Après ce AM, que manque t'il donc aux Monkeys ?
Pas grand chose à vrai dire. Surement pas la notoriété.
Alex retrouve son projet parallèle, The Last Shadow Puppets, en compagnie de Miles Kane.
Le duo avait accouché en 2008 d'un premier volet, "The Age of Understatement", qui proposait une pop épique, mais parfois aussi plus calme que le son des Monkeys, où Turner explore d'autres sonorités, plus baroques.
En 2016 arrive alors "Everything You've Come to Expect", où le duo va plus loin dans son laboratoire musical. Comme dans le premier opus, on sent les influences d'idoles britanniques comme Bowie, mais aussi de musiques de films. Turner et Kanes se font plaisir: violons, cuivres, et une reprise des "Cactus" de Jacques Dutronc, normal.

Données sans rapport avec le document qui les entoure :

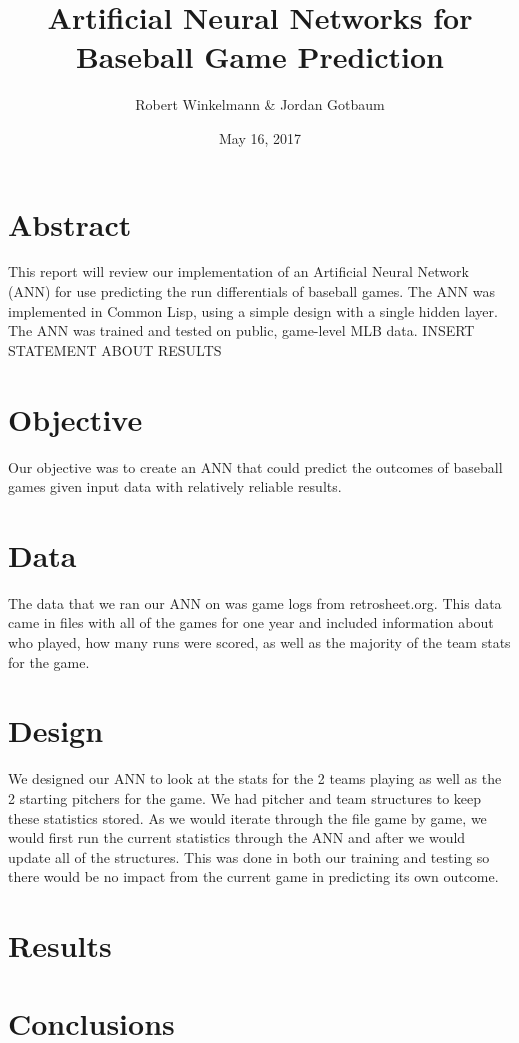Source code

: \documentclass[]{article}   %
\begin{document}
\title{Artificial Neural Networks for Baseball Game Prediction}   %
\author{Robert Winkelmann \& Jordan Gotbaum}         %
\date{May 16, 2017}    %
\maketitle

\section{Abstract}
  This report will review our implementation of an Artificial Neural Network (ANN) for use predicting the run differentials of baseball games. The ANN was implemented in Common Lisp, using a simple design with a single hidden layer. The ANN was trained and tested on public, game-level MLB data. INSERT STATEMENT ABOUT RESULTS

\section{Objective}     %
Our objective was to create an ANN that could predict the outcomes of baseball games given input data with relatively reliable results. 

\section{Data}     %
The data that we ran our ANN on was game logs from retrosheet.org.  This data came in files with all of the games for one year and included information about who played, how many runs were scored, as well as the majority of the team stats for the game.

\section{Design}
We designed our ANN to look at the stats for the 2 teams playing as well as the 2 starting pitchers for the game.  We had pitcher and team structures to keep these statistics stored.  As we would iterate through the file game by game, we would first run the current statistics through the ANN and after we would update all of the structures.  This was done in both our training and testing so there would be no impact from the current game in predicting its own outcome.

\section{Results}  

\section{Conclusions}       %
\end{document}
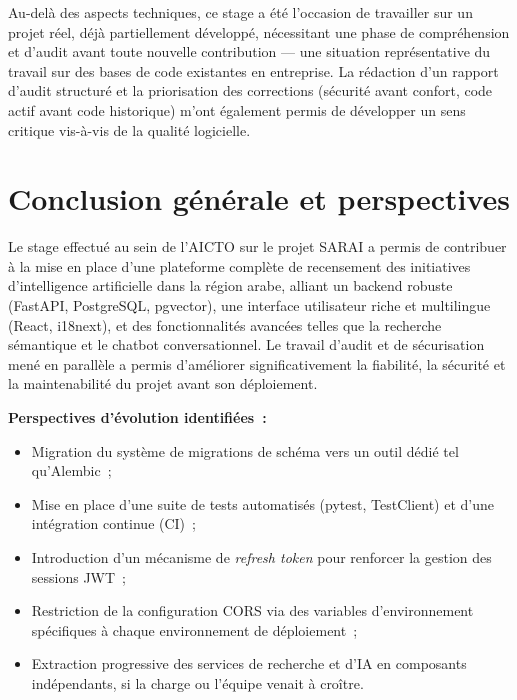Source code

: \documentclass[11pt,a4paper]{report}
\begin{document}
Au-delà des aspects techniques, ce stage a été l'occasion de travailler sur un projet réel, déjà
partiellement développé, nécessitant une phase de compréhension et d'audit avant toute nouvelle
contribution — une situation représentative du travail sur des bases de code existantes en entreprise. La
rédaction d'un rapport d'audit structuré et la priorisation des corrections (sécurité avant confort, code
actif avant code historique) m'ont également permis de développer un sens critique vis-à-vis de la qualité
logicielle.

\chapter{Conclusion générale et perspectives}

Le stage effectué au sein de l'AICTO sur le projet SARAI a permis de contribuer à la mise en place d'une
plateforme complète de recensement des initiatives d'intelligence artificielle dans la région arabe,
alliant un backend robuste (FastAPI, PostgreSQL, pgvector), une interface utilisateur riche et multilingue
(React, i18next), et des fonctionnalités avancées telles que la recherche sémantique et le chatbot
conversationnel. Le travail d'audit et de sécurisation mené en parallèle a permis d'améliorer
significativement la fiabilité, la sécurité et la maintenabilité du projet avant son déploiement.

\textbf{Perspectives d'évolution identifiées~:}

\begin{itemize}
  \item Migration du système de migrations de schéma vers un outil dédié tel qu'Alembic~;
  \item Mise en place d'une suite de tests automatisés (pytest, TestClient) et d'une intégration continue
    (CI)~;
  \item Introduction d'un mécanisme de \emph{refresh token} pour renforcer la gestion des sessions JWT~;
  \item Restriction de la configuration CORS via des variables d'environnement spécifiques à chaque
    environnement de déploiement~;
  \item Extraction progressive des services de recherche et d'IA en composants indépendants, si la charge ou
    l'équipe venait à croître.
\end{itemize}
\end{document}
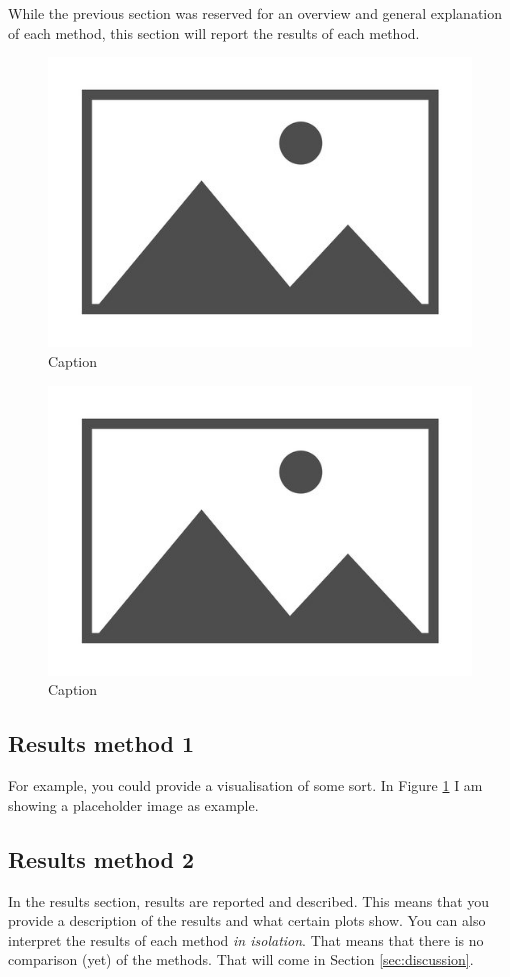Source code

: \documentclass[twocolumn]{article}
\begin{document}
While the previous section was reserved for an overview and general explanation of each method, this section will report the results of each method. 

\begin{figure}[h!]
    \centering
    \includegraphics[width=0.5\linewidth]{images/placeholder.jpg}
    \caption{Caption}
    \label{fig:placeholder1}
\end{figure}


\begin{figure}[t]
    \centering
    \includegraphics[width=0.55\linewidth]{images/placeholder.jpg}
    \caption{Caption}
    \label{fig:placeholder2}
\end{figure}

\subsection{Results method 1}

For example, you could provide a visualisation of some sort. In Figure \ref{fig:placeholder1} I am showing a placeholder image as example.


\subsection{Results method 2}

In the results section, results are reported and described. This means that you provide a description of the results and what certain plots show. You can also interpret the results of each method \textit{in isolation}. That means that there is no comparison (yet) of the methods. That will come in Section \ref{sec:discussion}.
\end{document}
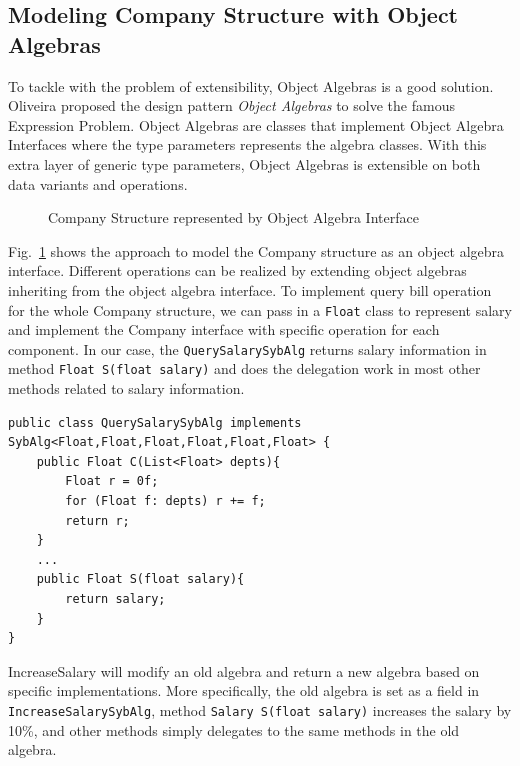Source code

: 


\subsection{Modeling Company Structure with Object Algebras}

To tackle with the problem of extensibility, Object Algebras is a good solution.  Oliveira proposed the design pattern \emph{Object Algebras}\cite{bruno12oa} to solve the famous Expression Problem. Object Algebras are classes that implement Object Algebra Interfaces where the type parameters represents the algebra classes. With this extra layer of generic type parameters, Object Algebras is extensible on both data variants and operations.  

\begin{figure}[tb]
\vspace{-.1in}
\caption{Company Structure represented by Object Algebra Interface}
\label{syb_tree}
\end{figure}

Fig.~\ref{syb_tree} shows the approach to model the Company
structure as an object algebra interface. Different operations can be realized by extending object algebras inheriting from the object algebra interface. To implement query bill
operation for the whole Company structure, we can pass in a \lstinline{Float} class to represent salary and implement the
Company interface with specific operation for each component. In our case, the \lstinline{QuerySalarySybAlg} returns salary information in method \lstinline{Float S(float salary)} and does the delegation work in most other methods related to salary information.

\begin{lstlisting}[numbers=none] 
public class QuerySalarySybAlg implements SybAlg<Float,Float,Float,Float,Float,Float> {
	public Float C(List<Float> depts){
		Float r = 0f;
		for (Float f: depts) r += f;
		return r;
	}
	...
	public Float S(float salary){
		return salary;
	}
}
\end{lstlisting}

IncreaseSalary will modify an old algebra and return a new algebra based on specific implementations. More specifically, the old algebra is set as a field in \lstinline{IncreaseSalarySybAlg}, method  \lstinline{Salary S(float salary)} increases the salary by 10\%, and other methods simply delegates to the same methods in the old algebra.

Vous allez me dire "Ok c'est cool, tout ça", mais quand est ce qu'on parle de l'album ?
Eh bien, Mesdames et Messieurs, connaître tout ce background est nécéssaire pour comprendre "Tranquility Base Hotel + Casino".


On a entendu dire qu'Alex avait fait quelques expérimentations, pour son grand retour avec son gang de Sheffield, 5 ans après AM. On a entendu parlé de piano.
Alors, dans un groupe ou la six cordes est reine, on ne sait pas trop à quoi s'attendre. De la pop façon Stones ou The Fray ? Du mélancolique style Coldplay à ses débuts ?
On ne sait pas trop quoi en penser, on a jamais vu Alex derrière un clavier.


Et voilà, mai 2018, le disque sort. Première écoute et ...


Déception ne serait pas un mot approprié. On nous avait vendu de la nouveauté, et bah putain, c'est nouveau.
L'album propose une sorte de pop-jazz-soul-blues space-baroque acidulée, quelque part entre Bowie, Jamiroquaï, et Joplin.
Un son qui ne rappelle en rien les Arctic Monkeys. Si on entendait pas le timbre si particulier de Turner, on y croirait pas. On se dit même qu'Alex doit encore être dans le même trip que dans le clip des "Cactus" ...
On y entend beaucoup, beaucoup de clavier, dans des mélodies parfois atonales, surmontées d'harmonies vocales. Musicalement, ça rappelle la fin des sixties. On pourrait même croire à un album concept des Beatles.
Je me dis que Helders, habitué à exploser sa batterie, ses baguettes et ses mains avec, a du s'ennuyer pendant l'enregistrement.


Concrètement, l'album n'est pas mauvais, mais on ne le comprend pas.
En soit, AM était déjà un virage musical assez conséquent pour les Monkeys, et réussit. Alors Alex a t'il pensé qu'il pouvait tout se permettre ?
A vrai dire, l'album donne à penser à un erreur, comme si Alex avait enregistré avec les Monkeys un album des Last Shadow Puppets, et qu'ils s'étaient trompés de nom sur la pochette.
On est pas si loin de la vérité. Cet album devait être un projet solo d'Alex. d'où le son si différent, si décalé.
Mais pourquoi l'avoir enregistré avec son groupe ? Alex en a t'il marre du son de son groupe ? En a t'il marre de jouer de "I Bet You Look Good On The Dancefloor", "Brianstorm", "Crying Lighning" et tous les autres classiques électriques du groupe ?
On peut comprendre l'envie de vouloir faire évoluer le son, mais je dois avouer que là c'est légèrement trop radical pour moi.
D'autant plus qu'en guise de premier single on nous donne "Four Out of Five", le morceaux de l'album avec le plus de guitare, le seul dont le refrain rentre un peu en tête, comme si on voulait nous faire avaler la pilule en douceur.
Concrètement, cet album serait il une tentative d'Alex de prouver quelque chose ? La rockstar aurait elle subitement rencontré un complexe d'infériorité vis à vis des autres groupes britanniques, qui aiment tant exploré différents horizons au fil de leurs albums ?
Seul lui le sait.
Moi j'ai hâte de voir une setlist incorporant ces nouveaux morceaux, ça m'intrigue.